Study material:
Segment Open
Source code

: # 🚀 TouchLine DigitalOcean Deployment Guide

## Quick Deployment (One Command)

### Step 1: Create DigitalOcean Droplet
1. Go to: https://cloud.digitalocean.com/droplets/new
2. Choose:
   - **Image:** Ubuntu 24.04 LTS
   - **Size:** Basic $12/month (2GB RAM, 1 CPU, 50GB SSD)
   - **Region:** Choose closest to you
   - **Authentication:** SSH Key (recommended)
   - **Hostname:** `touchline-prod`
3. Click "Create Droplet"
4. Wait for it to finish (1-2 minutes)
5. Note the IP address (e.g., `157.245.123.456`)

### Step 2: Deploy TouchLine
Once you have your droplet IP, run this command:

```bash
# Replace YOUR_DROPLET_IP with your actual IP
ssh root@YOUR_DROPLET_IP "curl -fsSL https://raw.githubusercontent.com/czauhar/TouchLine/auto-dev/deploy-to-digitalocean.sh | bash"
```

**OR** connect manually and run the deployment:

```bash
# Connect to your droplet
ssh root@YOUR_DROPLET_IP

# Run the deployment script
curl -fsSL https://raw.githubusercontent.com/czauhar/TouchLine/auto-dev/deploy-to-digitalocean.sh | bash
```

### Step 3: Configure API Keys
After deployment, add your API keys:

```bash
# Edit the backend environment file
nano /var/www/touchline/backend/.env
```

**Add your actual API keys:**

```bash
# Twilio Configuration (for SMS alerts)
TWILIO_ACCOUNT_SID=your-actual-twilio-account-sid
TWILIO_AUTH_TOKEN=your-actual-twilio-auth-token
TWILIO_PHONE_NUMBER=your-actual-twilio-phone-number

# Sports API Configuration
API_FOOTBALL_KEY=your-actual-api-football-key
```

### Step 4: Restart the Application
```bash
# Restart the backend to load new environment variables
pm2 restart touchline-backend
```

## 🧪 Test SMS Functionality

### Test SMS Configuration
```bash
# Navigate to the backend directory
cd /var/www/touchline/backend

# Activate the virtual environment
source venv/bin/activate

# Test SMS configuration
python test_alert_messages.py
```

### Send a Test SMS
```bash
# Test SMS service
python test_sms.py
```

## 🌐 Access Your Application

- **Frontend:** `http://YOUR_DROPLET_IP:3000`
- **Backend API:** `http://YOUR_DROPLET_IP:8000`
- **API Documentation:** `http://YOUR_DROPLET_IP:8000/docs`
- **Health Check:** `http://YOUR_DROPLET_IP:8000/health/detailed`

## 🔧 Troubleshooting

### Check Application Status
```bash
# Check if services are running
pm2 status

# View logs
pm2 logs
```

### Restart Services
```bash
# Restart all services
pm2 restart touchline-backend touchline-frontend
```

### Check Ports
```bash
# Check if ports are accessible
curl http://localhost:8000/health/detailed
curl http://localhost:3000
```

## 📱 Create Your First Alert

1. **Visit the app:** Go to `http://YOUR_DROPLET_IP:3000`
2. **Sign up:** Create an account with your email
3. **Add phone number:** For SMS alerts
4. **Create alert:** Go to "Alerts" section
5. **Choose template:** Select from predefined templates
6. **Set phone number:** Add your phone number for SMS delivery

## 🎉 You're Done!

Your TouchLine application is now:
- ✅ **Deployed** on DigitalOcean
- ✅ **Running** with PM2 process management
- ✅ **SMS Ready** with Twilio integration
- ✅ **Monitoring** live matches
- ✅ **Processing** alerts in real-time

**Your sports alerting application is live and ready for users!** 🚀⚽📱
Segment Closed
Exercise brief: Using the records given above, list every line that includes the word "actual".

Expected answer:
# Replace YOUR_DROPLET_IP with your actual IP
**Add your actual API keys:**
TWILIO_ACCOUNT_SID=your-actual-twilio-account-sid
TWILIO_AUTH_TOKEN=your-actual-twilio-auth-token
TWILIO_PHONE_NUMBER=your-actual-twilio-phone-number
API_FOOTBALL_KEY=your-actual-api-football-key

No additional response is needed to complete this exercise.